# What the exercise asks
Return only that part of the material below which starts with the line containing "interrogator and computer." and goes on through the line containing "This status is", restated exactly.

# Entries provided

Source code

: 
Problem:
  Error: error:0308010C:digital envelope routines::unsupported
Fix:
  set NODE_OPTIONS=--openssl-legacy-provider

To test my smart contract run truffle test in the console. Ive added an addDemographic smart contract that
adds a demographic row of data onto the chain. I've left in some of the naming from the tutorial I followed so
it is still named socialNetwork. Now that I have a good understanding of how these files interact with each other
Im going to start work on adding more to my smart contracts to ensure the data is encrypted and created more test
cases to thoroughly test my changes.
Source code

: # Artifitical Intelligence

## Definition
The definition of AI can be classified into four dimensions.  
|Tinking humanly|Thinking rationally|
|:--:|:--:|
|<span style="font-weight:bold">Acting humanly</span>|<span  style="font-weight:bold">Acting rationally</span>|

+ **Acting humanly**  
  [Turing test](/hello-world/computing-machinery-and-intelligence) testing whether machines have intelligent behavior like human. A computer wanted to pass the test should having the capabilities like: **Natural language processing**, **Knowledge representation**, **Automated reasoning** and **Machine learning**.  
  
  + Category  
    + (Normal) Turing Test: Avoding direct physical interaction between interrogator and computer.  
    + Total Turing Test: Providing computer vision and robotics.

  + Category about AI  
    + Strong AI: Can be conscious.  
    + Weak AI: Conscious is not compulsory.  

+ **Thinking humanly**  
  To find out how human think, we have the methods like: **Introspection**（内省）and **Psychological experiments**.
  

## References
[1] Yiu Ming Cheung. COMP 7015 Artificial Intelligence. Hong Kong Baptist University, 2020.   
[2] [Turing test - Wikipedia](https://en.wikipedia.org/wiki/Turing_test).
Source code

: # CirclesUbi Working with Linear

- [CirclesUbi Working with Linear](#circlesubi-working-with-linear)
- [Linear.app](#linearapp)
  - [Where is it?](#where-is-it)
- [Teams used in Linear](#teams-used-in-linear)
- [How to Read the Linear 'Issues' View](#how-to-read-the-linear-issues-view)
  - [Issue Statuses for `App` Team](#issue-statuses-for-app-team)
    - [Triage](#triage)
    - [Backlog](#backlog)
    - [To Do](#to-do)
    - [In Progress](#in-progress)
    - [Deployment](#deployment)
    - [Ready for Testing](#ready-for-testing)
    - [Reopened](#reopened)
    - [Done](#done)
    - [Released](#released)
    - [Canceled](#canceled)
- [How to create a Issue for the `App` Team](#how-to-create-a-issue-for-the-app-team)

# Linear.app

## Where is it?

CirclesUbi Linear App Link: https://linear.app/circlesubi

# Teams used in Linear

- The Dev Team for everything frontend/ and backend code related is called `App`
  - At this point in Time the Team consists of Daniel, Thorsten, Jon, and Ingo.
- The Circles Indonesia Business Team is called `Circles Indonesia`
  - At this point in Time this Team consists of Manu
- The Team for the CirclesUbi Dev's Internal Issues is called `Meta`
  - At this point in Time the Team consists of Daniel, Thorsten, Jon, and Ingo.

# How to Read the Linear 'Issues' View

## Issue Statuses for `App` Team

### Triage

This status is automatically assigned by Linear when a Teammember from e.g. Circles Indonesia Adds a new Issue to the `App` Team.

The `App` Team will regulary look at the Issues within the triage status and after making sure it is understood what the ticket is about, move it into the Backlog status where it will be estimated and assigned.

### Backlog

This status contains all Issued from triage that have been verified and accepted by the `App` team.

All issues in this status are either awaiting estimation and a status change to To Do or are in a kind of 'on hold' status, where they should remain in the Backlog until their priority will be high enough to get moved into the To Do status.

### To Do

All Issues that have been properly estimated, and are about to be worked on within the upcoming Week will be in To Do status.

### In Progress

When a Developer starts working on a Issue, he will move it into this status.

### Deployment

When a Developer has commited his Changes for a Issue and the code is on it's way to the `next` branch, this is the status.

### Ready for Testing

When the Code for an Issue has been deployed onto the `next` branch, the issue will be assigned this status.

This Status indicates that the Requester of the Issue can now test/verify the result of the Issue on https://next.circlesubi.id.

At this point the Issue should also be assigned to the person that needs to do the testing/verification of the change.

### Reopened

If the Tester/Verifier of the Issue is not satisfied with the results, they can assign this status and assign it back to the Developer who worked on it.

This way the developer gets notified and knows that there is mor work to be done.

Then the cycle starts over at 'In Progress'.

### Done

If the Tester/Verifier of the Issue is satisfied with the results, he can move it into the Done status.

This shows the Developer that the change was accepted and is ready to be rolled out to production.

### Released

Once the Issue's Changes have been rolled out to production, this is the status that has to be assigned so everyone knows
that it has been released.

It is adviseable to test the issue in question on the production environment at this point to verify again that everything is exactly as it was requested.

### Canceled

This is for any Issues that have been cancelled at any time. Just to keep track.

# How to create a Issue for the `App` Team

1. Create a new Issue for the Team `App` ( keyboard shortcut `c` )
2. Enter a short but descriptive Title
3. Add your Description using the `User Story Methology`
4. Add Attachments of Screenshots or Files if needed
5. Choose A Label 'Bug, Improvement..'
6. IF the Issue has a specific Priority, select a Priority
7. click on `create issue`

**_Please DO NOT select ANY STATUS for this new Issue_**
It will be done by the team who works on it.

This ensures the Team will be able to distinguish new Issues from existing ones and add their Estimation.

# Written answer
    + (Normal) Turing Test: Avoding direct physical interaction between interrogator and computer.  
    + Total Turing Test: Providing computer vision and robotics.

  + Category about AI  
    + Strong AI: Can be conscious.  
    + Weak AI: Conscious is not compulsory.  

+ **Thinking humanly**  
  To find out how human think, we have the methods like: **Introspection**（内省）and **Psychological experiments**.
  

## References
[1] Yiu Ming Cheung. COMP 7015 Artificial Intelligence. Hong Kong Baptist University, 2020.   
[2] [Turing test - Wikipedia](https://en.wikipedia.org/wiki/Turing_test).
Source code

: # CirclesUbi Working with Linear

- [CirclesUbi Working with Linear](#circlesubi-working-with-linear)
- [Linear.app](#linearapp)
  - [Where is it?](#where-is-it)
- [Teams used in Linear](#teams-used-in-linear)
- [How to Read the Linear 'Issues' View](#how-to-read-the-linear-issues-view)
  - [Issue Statuses for `App` Team](#issue-statuses-for-app-team)
    - [Triage](#triage)
    - [Backlog](#backlog)
    - [To Do](#to-do)
    - [In Progress](#in-progress)
    - [Deployment](#deployment)
    - [Ready for Testing](#ready-for-testing)
    - [Reopened](#reopened)
    - [Done](#done)
    - [Released](#released)
    - [Canceled](#canceled)
- [How to create a Issue for the `App` Team](#how-to-create-a-issue-for-the-app-team)

# Linear.app

## Where is it?

CirclesUbi Linear App Link: https://linear.app/circlesubi

# Teams used in Linear

- The Dev Team for everything frontend/ and backend code related is called `App`
  - At this point in Time the Team consists of Daniel, Thorsten, Jon, and Ingo.
- The Circles Indonesia Business Team is called `Circles Indonesia`
  - At this point in Time this Team consists of Manu
- The Team for the CirclesUbi Dev's Internal Issues is called `Meta`
  - At this point in Time the Team consists of Daniel, Thorsten, Jon, and Ingo.

# How to Read the Linear 'Issues' View

## Issue Statuses for `App` Team

### Triage

This status is automatically assigned by Linear when a Teammember from e.g. Circles Indonesia Adds a new Issue to the `App` Team.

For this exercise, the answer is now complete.